Trademark Squatting, Bertumbuh di Indonesia
Berita

Trademark Squatting, Bertumbuh di Indonesia

Uang adalah motivasi dari praktik jual beli merek dagang

HRS
Bacaan 2 Menit
<i>Trademark Squatting</i>, Bertumbuh di Indonesia
Hukumonline

UU No.15 Tahun 2001 tentang Merek menganut asas first to file. Ditegaskan dalam undang-undang tersebut pendaftar merek dagang pertama adalah pemegang hak ekslusif. Sebagai pemegang hak ekslusif, pemegang hak dapat menggunakan sendiri atau memberikan izin kepada pihak lain untuk menggunakan merek dagangnya.

Terhadap pendaftar merek dagang pertama, negara juga memberikan perlindungan dari pencatut yang merugikan pemegang merek terdaftar. Perlindungan yang diberikan negara dalam bentuk pelarangan mendaftarkan merek yang memiliki persamaan pada pokoknya. Atau, persamaan keseluruhan dengan merek yang telah terdaftar.

Jika terdapat persamaan, Direktorat Jenderal Hak Kekayaan Intelektual (DJHKI) wajib menolak pendaftaran merek tersebut, kecuali dapat dibuktikan sebaliknya.

Namun, asas ini menurut pemantauan hukumonline malah dijadikan ladang bisnis. Praktiknya, sering ditemukan adanya pihak-pihak tertentu yang patut diduga kuat mendaftarkan merek tertentu dengan maksud memperdagangkan kembali merek-merek tersebut.

“Mendaftarkan merek, tapi niatnya itu untuk menjual merek itu kepada merek sebenarnya. Dan itu ada terjadi, meskipun tidak banyak,” ujar pakar HKI Gunawan Suryomucitro kepada hukumonline, Selasa (5/2).
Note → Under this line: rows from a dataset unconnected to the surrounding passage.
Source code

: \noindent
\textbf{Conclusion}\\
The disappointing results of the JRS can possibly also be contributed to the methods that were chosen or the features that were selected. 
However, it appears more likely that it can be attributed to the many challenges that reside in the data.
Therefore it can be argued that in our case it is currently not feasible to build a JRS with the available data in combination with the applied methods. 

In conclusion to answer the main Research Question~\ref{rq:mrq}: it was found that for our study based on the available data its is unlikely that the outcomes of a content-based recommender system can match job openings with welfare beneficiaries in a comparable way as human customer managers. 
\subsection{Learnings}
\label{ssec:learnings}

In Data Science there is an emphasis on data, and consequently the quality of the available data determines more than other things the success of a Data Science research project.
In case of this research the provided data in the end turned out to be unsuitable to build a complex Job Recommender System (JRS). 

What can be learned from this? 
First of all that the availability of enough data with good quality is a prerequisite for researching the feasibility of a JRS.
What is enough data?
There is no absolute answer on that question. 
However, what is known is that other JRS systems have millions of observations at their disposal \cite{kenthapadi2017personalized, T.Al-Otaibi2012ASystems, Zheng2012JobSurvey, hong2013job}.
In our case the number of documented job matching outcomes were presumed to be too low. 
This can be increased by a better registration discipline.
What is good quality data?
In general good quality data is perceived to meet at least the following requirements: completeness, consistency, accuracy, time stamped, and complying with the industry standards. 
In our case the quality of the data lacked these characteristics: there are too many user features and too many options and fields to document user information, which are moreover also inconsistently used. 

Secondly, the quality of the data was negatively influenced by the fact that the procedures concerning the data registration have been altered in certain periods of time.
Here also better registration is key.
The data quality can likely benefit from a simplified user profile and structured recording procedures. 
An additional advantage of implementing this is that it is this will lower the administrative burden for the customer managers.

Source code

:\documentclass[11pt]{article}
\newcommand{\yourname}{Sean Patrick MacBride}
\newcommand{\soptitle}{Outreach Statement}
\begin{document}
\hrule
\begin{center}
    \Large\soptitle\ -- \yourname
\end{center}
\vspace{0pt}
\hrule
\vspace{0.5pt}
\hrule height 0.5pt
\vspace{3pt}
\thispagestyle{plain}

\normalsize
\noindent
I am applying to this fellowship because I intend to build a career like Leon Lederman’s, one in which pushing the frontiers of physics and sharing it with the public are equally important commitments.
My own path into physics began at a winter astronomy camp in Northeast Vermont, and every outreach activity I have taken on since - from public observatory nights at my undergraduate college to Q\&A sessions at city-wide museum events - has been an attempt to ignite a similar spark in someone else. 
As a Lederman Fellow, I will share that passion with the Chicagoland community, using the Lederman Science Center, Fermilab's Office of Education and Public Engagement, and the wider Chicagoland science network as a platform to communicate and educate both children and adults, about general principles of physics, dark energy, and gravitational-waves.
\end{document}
Biasanya, para pelaku akan mencatut merek luar negeri. Pelaku yang bekerja di bidang usaha tertentu telah mengetahui suatu merek tersebut adalah merek terkenal atau tidak meskipun barang tersebut tidak beredar di Indonesia.

Senada dengan Gunawan, konsultan HKI yang lama berkecimpung di bidang litigasi, Riyo Hanggoro Prasetyo juga mengakui fenomena ini. Perbuatan seperti ini dalam dunia internasional dikenal dengan istilahtrademark squatting atau mafia merek.